On Appeal from the United States District Court for the District of New Jersey (D.C. Civ. No. 83-3997)
Before: Seitz, Becker, and Rosenn, Circuit Judges
Appellant Debra Pierzga was terribly injured in a traffic accident on October 24, 1981. Appellant attended a wedding reception hosted by the Gerstenberg and Collins defendants in a fire hall leased from the Borough of Washington. After the reception, she accepted a ride in a Ford automobile driven by defendant Timothy Minchin, another wedding guest, who had been served alcohol at the reception. Minchin lost control of his car, which left the highway and rolled over several times, throwing appellant from the vehicle. The investigating police officer testified by way of deposition that Minchin was visibly intoxicated, and that two separate blood tests were conducted sometime between two and one-half to three hours after the accident, which revealed that Minchin had a blood alcohol content of 0.196 and 0.169 percent, respectively.
Appellant filed suit in the district court for the District of New Jersey*fn1 seeking damages against several defendants on a variety of theories: against Timothy Minchin on the basis of general negligence; against the Ford Motor Company on a theory of product liability; against the Borough of Washington and Dale Bulmer, the member of the fire company responsible for leasing out the fire hall, for negligence in leasing out a town hall and failing to control the manner in which alcohol was served during a function in therein; and finally against Richard Gerstenberg, Jr., Cindy Gerstenberg see Collins, and Mr. and Mrs. Richard P. Gerstenberg, Sr. and Mr. and Mrs. Roger J. Collins, the wedding hosts, based on a social host liability theory.

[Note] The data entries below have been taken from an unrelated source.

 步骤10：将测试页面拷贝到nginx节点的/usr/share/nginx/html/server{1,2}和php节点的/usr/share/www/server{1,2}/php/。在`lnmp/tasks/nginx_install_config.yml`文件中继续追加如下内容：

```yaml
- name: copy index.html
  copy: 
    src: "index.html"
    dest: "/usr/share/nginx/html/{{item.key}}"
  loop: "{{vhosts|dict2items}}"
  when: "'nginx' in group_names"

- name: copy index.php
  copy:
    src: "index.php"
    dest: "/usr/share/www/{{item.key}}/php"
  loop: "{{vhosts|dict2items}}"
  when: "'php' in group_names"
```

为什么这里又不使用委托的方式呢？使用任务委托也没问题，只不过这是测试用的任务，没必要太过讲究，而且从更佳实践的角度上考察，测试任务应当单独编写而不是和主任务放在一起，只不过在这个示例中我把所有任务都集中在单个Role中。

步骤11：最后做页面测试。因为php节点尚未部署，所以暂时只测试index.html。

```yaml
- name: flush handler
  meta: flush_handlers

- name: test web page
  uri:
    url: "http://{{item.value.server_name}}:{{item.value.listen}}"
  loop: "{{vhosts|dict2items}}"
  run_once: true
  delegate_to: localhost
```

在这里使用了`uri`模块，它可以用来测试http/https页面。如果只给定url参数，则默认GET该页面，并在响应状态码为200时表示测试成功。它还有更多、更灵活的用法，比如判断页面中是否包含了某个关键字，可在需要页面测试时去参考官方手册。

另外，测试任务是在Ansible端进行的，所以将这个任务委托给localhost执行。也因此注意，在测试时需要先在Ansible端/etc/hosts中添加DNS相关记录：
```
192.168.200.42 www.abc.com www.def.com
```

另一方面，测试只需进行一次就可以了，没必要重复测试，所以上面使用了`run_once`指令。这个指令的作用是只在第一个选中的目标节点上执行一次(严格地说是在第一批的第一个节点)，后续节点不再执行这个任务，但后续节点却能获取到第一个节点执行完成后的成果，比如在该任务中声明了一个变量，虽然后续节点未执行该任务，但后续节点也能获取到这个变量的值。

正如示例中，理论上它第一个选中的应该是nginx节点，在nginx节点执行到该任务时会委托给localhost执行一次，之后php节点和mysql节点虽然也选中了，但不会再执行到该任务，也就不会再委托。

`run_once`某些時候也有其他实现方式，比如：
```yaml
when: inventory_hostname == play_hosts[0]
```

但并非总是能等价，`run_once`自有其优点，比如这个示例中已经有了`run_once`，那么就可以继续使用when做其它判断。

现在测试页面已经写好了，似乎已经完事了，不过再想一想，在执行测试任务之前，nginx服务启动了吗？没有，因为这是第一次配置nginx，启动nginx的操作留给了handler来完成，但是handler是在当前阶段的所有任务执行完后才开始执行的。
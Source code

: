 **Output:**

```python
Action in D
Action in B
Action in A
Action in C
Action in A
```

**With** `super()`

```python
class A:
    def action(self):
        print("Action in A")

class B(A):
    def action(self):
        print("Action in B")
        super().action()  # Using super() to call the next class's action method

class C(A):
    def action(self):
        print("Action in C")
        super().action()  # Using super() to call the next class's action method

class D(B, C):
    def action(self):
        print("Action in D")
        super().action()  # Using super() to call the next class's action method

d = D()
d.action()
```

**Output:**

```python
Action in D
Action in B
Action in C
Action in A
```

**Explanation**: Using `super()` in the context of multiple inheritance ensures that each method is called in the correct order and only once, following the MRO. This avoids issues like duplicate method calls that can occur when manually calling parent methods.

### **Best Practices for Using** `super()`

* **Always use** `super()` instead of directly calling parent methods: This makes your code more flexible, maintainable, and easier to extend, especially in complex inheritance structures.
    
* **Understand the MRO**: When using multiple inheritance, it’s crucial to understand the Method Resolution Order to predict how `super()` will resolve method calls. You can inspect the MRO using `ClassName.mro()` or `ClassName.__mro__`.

The district court, without opinion, granted a motion for summary judgment in favor of appellees Collins and Gerstenberg families, the Borough of Washington, and Dale Bulmer. Pursuant to Fed. R. Civ. P. 54(b), the court entered a final order as to the parties before this Court and certified the case for appellate review. This appeal followed. The appeal presents the question whether New Jersey will extend the rule of question whether New Jersey will extend the rule of social host liability established by the New Jersey Supreme Court in Kelly v. Gwinnell, 96 N.J. 538, 476 A.2d 1219 (1984), to causes of action that arose prior to the date of that decision. Concluding that it would not, we affirm.*fn2
In Kelly v. Gwinnell, defendant Gwinnell had driven defendant Zak home, and remained several hours to socialize. According to the defendants, Gwinnell consumed "two or three" drinks of scotch whiskey during this period. Gwinnell then left Zak's home to drive to his own residence. En route to his home, however, Gwinnell was involved in a head-on collision with another car, driven by plaintiff Kelly. At the scene of the accident, Gwinnell was subjected to a blood alcohol test which showed a blood alcohol content of 0.286 percent.*fn3 Based upon this percentage, an expert witness for Kelly concluded that, rather than "two or three" drinks, Gwinnell had consumed the equivalent of thirteen drinks, and that he must have been obviously intoxicated when he left Zak's home. The trial court granted Zak's motion for summary judgment, which was affirmed by the appellate division. The New Jersey Supreme Court reversed, holding that a host who serves liquor to a social guest, knowing that the guest is both intoxicated and will thereafter be operating a motor vehicle, is liable for injuries inflicted on a third party as a result of the negligent operation of the motor vehicle by the adult guest, when such negligence is caused by the intoxication. 96 N.J. at 548, 476 A.2d at 1224.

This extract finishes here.